*Task item*: Using the entries below, show all lines with the string "images".

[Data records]
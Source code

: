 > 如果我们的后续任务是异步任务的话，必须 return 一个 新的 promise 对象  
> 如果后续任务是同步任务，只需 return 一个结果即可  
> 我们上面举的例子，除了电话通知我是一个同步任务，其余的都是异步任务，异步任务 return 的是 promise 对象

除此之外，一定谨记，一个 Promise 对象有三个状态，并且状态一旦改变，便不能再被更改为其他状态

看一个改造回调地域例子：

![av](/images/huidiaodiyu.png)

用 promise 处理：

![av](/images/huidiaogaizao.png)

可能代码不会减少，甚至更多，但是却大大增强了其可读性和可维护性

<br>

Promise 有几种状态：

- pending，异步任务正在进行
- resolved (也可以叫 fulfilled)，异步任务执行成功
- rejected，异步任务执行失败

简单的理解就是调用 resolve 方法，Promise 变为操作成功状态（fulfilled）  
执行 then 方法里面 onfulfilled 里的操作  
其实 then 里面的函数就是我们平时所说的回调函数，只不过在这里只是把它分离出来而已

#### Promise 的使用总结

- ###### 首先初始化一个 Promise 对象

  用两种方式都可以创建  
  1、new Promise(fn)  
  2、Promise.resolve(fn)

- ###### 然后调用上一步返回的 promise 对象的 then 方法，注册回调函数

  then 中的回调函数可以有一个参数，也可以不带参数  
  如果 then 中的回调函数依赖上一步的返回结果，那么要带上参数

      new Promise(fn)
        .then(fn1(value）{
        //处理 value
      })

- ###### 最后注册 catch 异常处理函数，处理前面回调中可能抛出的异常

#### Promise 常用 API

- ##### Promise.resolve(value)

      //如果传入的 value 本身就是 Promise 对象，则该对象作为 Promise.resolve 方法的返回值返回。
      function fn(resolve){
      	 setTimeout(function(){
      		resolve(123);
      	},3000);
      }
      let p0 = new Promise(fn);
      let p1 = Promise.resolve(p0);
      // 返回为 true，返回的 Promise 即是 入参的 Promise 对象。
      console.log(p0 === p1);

*The answer*:
![av](/images/huidiaodiyu.png)
![av](/images/huidiaogaizao.png)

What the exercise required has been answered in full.